The central Atlantic ocean has cooled a little over the last month, and the cold pool that’s been there for what must be a couple of years now has become a little better organised. There are still plenty of pockets of very warm water pulsing south of Newfoundland from the east coast of America, and a noticeable warming of the North sea, probably brought about by the recent exceptional warm start to September in central Europe. The other thing that I noticed was that the warm anomalies of +2 to +3 have now gone from the Davis Straits and the Labrador sea, but the warm anomalous area to the west of Portugal have persisted. Here are two charts of sea surface temperature [SST] anomalies from the last month for comparison. I don’t know what this means for the coming autumn and winter in western Europe, possible another progressive and occasionally stormy affair like the last year.

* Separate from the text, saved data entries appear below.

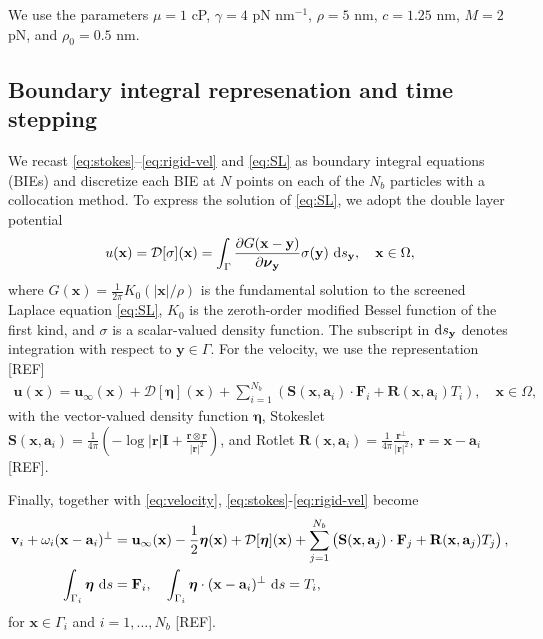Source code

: \documentclass[prb,preprint,showpacs,preprintnumbers,amsmath,amssymb,longbibliography]{revtex4-1}
\renewcommand{\aa}{\mathbf{a}}
\newcommand{\DD}{\mathcal{D}}
\newcommand{\eeta}{\boldsymbol{\eta}}
\newcommand{\FF}{\mathbf{F}}
\newcommand{\nnu}{\boldsymbol{\nu}}
\newcommand{\rr}{\mathbf{r}}
\newcommand{\RR}{\mathbf{R}}
\renewcommand{\SS}{\mathbf{S}}
\newcommand{\xx}{\mathbf{x}}
\newcommand{\uu}{\mathbf{u}}
\renewcommand{\vv}{\mathbf{v}}
\newcommand{\yy}{\mathbf{y}}
\begin{document}
We use the parameters $\mu = 1$ cP, $\gamma = 4$ pN nm$^{-1}$,
$\rho = 5$ nm, $c = 1.25$ nm, $M = 2$ pN, and $\rho_0 = 0.5$ nm.

\subsection{Boundary integral represenation and time stepping}
We recast \eqref{eq:stokes}--\eqref{eq:rigid-vel} and \eqref{eq:SL}
as boundary integral equations (BIEs) and discretize each BIE at
$N$ points on each of the $N_b$ particles with a collocation method.
To express the solution of \eqref{eq:SL},
we adopt the double layer potential
\begin{align}
\label{eq:SL_BIE}
u({\bf x}) = \DD[\sigma](\xx) = \int_\Gamma \frac{\partial G(\xx-\yy)}{\partial \nnu_\yy}\sigma(\yy)\, \dif s_\yy
, \quad \xx \in \Omega,
\end{align}
where $G(\xx) = \frac{1}{2\pi}K_0(|\xx|/\rho)$ is the fundamental solution to the screened Laplace equation \eqref{eq:SL},
$K_0$ is the zeroth-order modified Bessel function of the first kind,
and $\sigma$ is a scalar-valued density function.
The subscript in $\dif s_\yy$ denotes integration with respect to $\yy \in \Gamma$. 
For the velocity, we use the representation [REF]
\begin{align}
  \label{eq:velocity}
  \uu(\xx) = \uu_\infty(\xx) + \DD[\eeta](\xx) + 
    \sum_{i=1}^{N_b} \left(\SS(\xx,\aa_i) \cdot \FF_i + 
    \RR(\xx,\aa_i) T_i\right), \quad \xx \in \Omega,
\end{align}
with the vector-valued density function $\eeta$,
Stokeslet 
$\SS(\xx,\aa_i) = \frac{1}{4\pi} \left(-\log |\rr|\mathbf{I} + \frac{\rr \otimes \rr}{|\rr|^2}\right)$,
and Rotlet
$\RR(\xx,\aa_i) = \frac{1}{4\pi} \frac{\rr^\perp}{|\rr|^2}$,
$\rr = \xx - \aa_i$ [REF].
    

Finally, together with \eqref{eq:velocity},
\eqref{eq:stokes}-\eqref{eq:rigid-vel} become 
\begin{alignat}{3}
  \label{eq:vel_BLM_rep}
  \vv_i + \omega_i (\xx - \aa_i)^\perp &= \uu_\infty(\xx)
    -\frac{1}{2} \eeta(\xx) + \DD[\eeta](\xx) 
    + \sum_{j=1}^{N_b} 
    \left(\SS(\xx,\aa_j) \cdot \FF_j + \RR(\xx,\aa_j) T_j\right),\\
  \label{eq:mobility}
  \int_{\Gamma_i} \eeta \, \dif s &= \mathbf{F}_i, \quad
  \int_{\Gamma_i} \eeta \cdot (\xx-\aa_i)^\perp \, \dif s = T_i,
\end{alignat}
for $\xx \in \Gamma_i$ and $i = 1,\dots,N_b$ [REF].
\end{document}
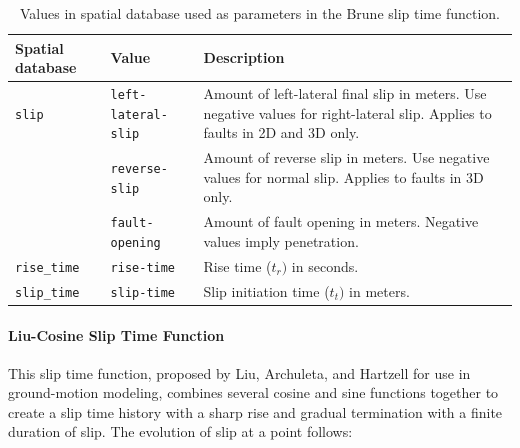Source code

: \noindent \begin{center}
\begin{table}[H]
\noindent \centering{}\caption{\label{tab:Brune-slip-db-params}Values in spatial database used as
parameters in the Brune slip time function.}
\medskip{}
\begin{tabular}{|l|l|>{\raggedright}p{2.5in}|}
\hline 
\textbf{Spatial database} & \textbf{Value} & \textbf{Description}\tabularnewline
\hline 
\hline 
\texttt{slip} & \texttt{left-lateral-slip} & Amount of left-lateral final slip in meters. Use negative values for
right-lateral slip. Applies to faults in 2D and 3D only.\tabularnewline
 & \texttt{reverse-slip} & Amount of reverse slip in meters. Use negative values for normal slip.
Applies to faults in 3D only.\tabularnewline
 & \texttt{fault-opening} & Amount of fault opening in meters. Negative values imply penetration.\tabularnewline
\hline 
\texttt{rise\_time} & \texttt{rise-time} & Rise time ($t_{r})$ in seconds.\tabularnewline
\hline 
\texttt{slip\_time} & \texttt{slip-time} & Slip initiation time ($t_{t})$ in meters.\tabularnewline
\hline 
\end{tabular}
\end{table}

\par\end{center}


\paragraph{Liu-Cosine Slip Time Function}

This slip time function, proposed by Liu, Archuleta, and Hartzell
for use in ground-motion modeling\cite{Liu:etal:2006}, combines several
cosine and sine functions together to create a slip time history with
a sharp rise and gradual termination with a finite duration of slip.
The evolution of slip at a point follows:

I know it’s not quite the end of July , but I thought I would produce anomaly charts for mean sea level pressure [MSLP] so far this month, and see what influence the atmospheric circulation may have had on rainfall in parts of the south and east England. Quite a simple anomaly chart in truth, up to the 24th of the month there was a belt of lower than average pressure over the central Atlantic (-4 hPa) and higher than average pressure over Greenland (+7 hPa) and central Europe (+3 hPa). The British Isles is sandwiched between the two, with the zero anomaly running WSW-ENE across northern England with higher than average pressure to the south and lower than average to the north. The belt of anomalous low pressure in the central Atlantic ties in nicely with the lower than average sea surface temperatures [SST] in the central Atlantic. This kind of flow would have produced rather cloudy weather in the north albeit rather warm and muggy at times, the closeness of the high pressure ridge over central France would also would explain the low rainfall totals in the south. This might be a slightly better explanation than the “random distribution of showers” that Matt Taylor proffered on twitter as the reason, but I’ll leave it to you to be the final arbiter on that.
The cooler water in the central Atlantic persists, not because it’s that’s cool more because it’s surrounded by warm waters to the north, east and now west. The southwest approaches and Biscay both have positive anomalous Sea Surface Temperatures [SST] of +2°C, although curiously the SST’s in the English Channel south of the Isle of Wight are near average. If you look back to as recently as early May these anomalies did not exist. Massive areas of warmer than average SST north of Iceland and west of Svalbard persist with anomalies as high as +4°C – will that area ever see sea ice again? In comparison the Mediterranean looks quite normal. I’m just wondering what these latest SST values spell out for the coming Autumn and Winter.
There’s some kind of Kelvin-Helmholtz effect going on in the central Pacific, and I mean in the SST anomalies and not in the sky, as the last vestiges of the recent El Nino collapses to make way for a La Nina event that will start later this year perhaps. These pulses of cold and warm SST anomalies are definitely very fractal like, and I’m sure there is probably an explanation to this effect, but you won’t get it from this blog unless someone kindly posts us the answer in a comment!